RUN LIKE HELL

Se balancea sentada. Abraza sus rodillas. Mira el incendio. No sabe. Se lo merecen. No. Ojalá que se mueran todos. Andrés, especialmente. No, no, no. No se lo merece. No es para tanto.

Quizás ahora mismo intenta escapar. O se está quemando. ¿Y si entra y los salva? ¿Por qué no sale nadie?

Y ella ahí, mirando el incendio, sin hacer nada. 

Un auto se acerca, se detiene. Se abre la puerta. Alguien baja. No, no, no. La puede descubrir. Puede acercarse y preguntarle qué pasa, ¿y qué le va a responder?
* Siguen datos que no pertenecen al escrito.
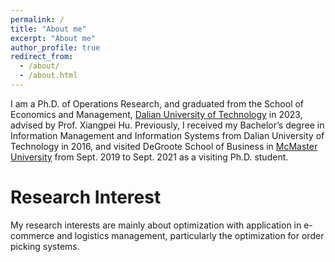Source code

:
 ```yaml
---
permalink: /
title: "About me"
excerpt: "About me"
author_profile: true
redirect_from: 
  - /about/
  - /about.html
---
```


I am a Ph.D. of Operations Research, and graduated from the School of Economics and Management, [Dalian University of Technology](https://en.dlut.edu.cn/) in 2023, advised by Prof. Xiangpei Hu. Previously, I received my Bachelor’s degree in Information Management and Information Systems from Dalian University of Technology in 2016, and visited DeGroote School of Business in [McMaster University](https://www.mcmaster.ca/) from Sept. 2019 to Sept. 2021 as a visiting Ph.D. student.

Research Interest
======
My research interests are mainly about optimization with application in e-commerce and logistics management, particularly the optimization for order picking systems.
¿¡¿Ojalá que el hijo de puta de Andrés se esté prendiendo fuego?!?

No, no, no.

Luna se pone de pie de pronto y corre. Corre como cuando tenía seis años y el dóberman de la vecina la perseguía. Corre como cuando tenía doce y su tío la persiguió desnudo. Corre diez, veinte cuadras.

Todas las casas duermen. En la distancia, las sirenas cortan la quietud.

Luna se detiene en una esquina. Abre la boca y grita. Un grito primitivo, desgarrador. El primer sonido del dolor, la forma más pura de la desesperación.

Las luces se encienden. Los vecinos asoman la cabeza, curiosos, inquietos.

Luna se desploma en la calle. Se desconecta del mundo por un par de horas. 

Luego, una ambulancia la traslada al hospital.